FiveThirtyEight And The Future of Polling Averages
A closer look at where polling went wrong and how the FiveThirtyEight forecast fared in the election.
There are still some votes to be counted. But, clearly, there has been another polling error of something around that of 2016 and 2018. And many Democratic supporters and commentators are disappointed and dissatisfied with the results, as they expected a blow-out.
There are still three important Senate races, which will decide who has won control. If the Democrats can win two of the two Georgia run-offs and the Alaskan Senate race (where Democrat-leaning independent Al Gross still has a shot of winning with under 60% of the vote counted), then they will control the Senate, mitigating some of the attacks on the forecasters and the models.
Despite some of the premature and frankly wrong criticism, the FiveThirtyEight forecast was pretty accurate. It gave roughly equal chances to a slim victory and a landslide win — so we shouldn’t be even remotely surprised that one of them has happened over the other. It gave a broad forecast of 47–53 Senate seats for the Democrats, and the Democrats look set to fall within that range.
If there was an error in the forecast, it was not the fault of the model itself. It was due to polling error. But, in the end, the model does account for polling error — hence why a slim victory was predicted as just as likely as a large victory.
But clearly, forecasters (and campaigns) need the polls to do better than this. Constant polling errors of 3 points or more are not really good enough. Despite correcting weighting errors since 2016 and 2018, pollsters have once more got it wrong — although not by a huge margin as some have tried to suggest.
It’s popular to bring up the Post-ABC poll that suggested a Biden +17 in Wisconsin, and then contrast that to the 20,000 vote margin of victory. But this is reductive: the biggest problem that is causing polling error is undoubtedly poll herding — where pollsters mess around with methodology post-fieldwork in order to fit in with the perceived “acceptable range” of polls. What we definitely don’t want to do, therefore, is attack pollsters for releasing outlier polls. We like outliers — they are proof of solid commitment to the scientific method and can help to break down perceived acceptable ranges, even if they are not massively useful in and of themselves.
The problem that we have is how we can bring polls closer to reality, and stop such consistent polling error.
There are, broadly speaking, three solutions. Only one will happen naturally: adjustment of weighting. Pollsters know they have to change their methodology to weight the votes of minority groups and less educated people better, or face repeated public anger and consternation at the inaccuracy of their polls. They also know that they have to get better at finding people within these groups with views which differ from the majority of their group — and specifically attach greater weight to respondents with differing views if they know that they’re struggling to find them.
All that will come, because it is a matter of survival for the pollsters. But there are two less natural solutions that will have to be forced.

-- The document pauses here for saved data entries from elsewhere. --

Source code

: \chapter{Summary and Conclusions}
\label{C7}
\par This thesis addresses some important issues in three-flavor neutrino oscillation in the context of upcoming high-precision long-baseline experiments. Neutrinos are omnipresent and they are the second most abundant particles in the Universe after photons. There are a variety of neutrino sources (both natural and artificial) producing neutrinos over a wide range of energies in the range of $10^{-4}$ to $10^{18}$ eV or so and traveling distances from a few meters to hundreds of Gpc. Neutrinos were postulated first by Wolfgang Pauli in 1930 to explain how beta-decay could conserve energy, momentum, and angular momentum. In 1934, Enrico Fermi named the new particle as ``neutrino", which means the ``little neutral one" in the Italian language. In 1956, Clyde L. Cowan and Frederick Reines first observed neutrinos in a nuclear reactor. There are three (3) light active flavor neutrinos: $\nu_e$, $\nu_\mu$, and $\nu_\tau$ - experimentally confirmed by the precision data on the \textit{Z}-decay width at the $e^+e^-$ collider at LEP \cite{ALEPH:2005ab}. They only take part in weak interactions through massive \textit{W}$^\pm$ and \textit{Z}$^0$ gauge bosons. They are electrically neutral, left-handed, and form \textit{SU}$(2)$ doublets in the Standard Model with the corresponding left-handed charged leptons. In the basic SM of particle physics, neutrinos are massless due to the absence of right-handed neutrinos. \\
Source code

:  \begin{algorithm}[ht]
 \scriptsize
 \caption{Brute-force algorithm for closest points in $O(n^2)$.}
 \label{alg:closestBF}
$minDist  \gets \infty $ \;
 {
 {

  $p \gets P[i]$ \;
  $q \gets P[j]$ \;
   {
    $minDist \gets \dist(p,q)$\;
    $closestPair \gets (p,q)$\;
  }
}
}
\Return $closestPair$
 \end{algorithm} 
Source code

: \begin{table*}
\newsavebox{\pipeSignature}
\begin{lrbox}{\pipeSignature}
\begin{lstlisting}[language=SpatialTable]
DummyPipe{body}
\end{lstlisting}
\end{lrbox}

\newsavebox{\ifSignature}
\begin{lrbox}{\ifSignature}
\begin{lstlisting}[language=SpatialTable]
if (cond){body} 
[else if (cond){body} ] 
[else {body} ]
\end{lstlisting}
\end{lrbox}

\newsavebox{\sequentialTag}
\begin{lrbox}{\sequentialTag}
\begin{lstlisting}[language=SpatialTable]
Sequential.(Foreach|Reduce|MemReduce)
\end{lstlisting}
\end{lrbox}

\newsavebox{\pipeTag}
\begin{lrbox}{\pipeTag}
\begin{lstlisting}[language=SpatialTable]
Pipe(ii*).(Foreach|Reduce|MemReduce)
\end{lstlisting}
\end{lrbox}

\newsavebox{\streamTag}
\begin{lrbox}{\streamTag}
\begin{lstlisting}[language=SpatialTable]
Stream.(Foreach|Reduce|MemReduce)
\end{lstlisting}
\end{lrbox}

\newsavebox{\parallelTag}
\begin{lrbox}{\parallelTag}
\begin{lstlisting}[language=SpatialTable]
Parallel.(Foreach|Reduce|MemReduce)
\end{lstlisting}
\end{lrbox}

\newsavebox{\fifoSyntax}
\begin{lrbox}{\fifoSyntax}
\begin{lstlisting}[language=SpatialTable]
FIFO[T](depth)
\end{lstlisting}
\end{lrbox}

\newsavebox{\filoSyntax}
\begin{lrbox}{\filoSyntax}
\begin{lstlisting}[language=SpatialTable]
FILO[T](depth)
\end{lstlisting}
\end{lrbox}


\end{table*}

Firstly, pollsters need to agree to better practice on a lot of fronts. Too often, pollsters release polls with low sample sizes, or meddle with the methodology and weighting post-fieldwork if their fieldwork has produced an anomalous result. These two factors lead to lower-quality polling and the rigging of the normal scientific method, so instead of producing purely observed results, polling also represents the wish of pollsters not to release polls which make them look bad.
You might observe that, as a result of poll herding, all polls are starting to look bad. 95% of people don’t critically evaluate the performance of Monmouth, or YouGov, or Post-ABC — all they see is the 538 average and the final result, and conclude “polls bad”.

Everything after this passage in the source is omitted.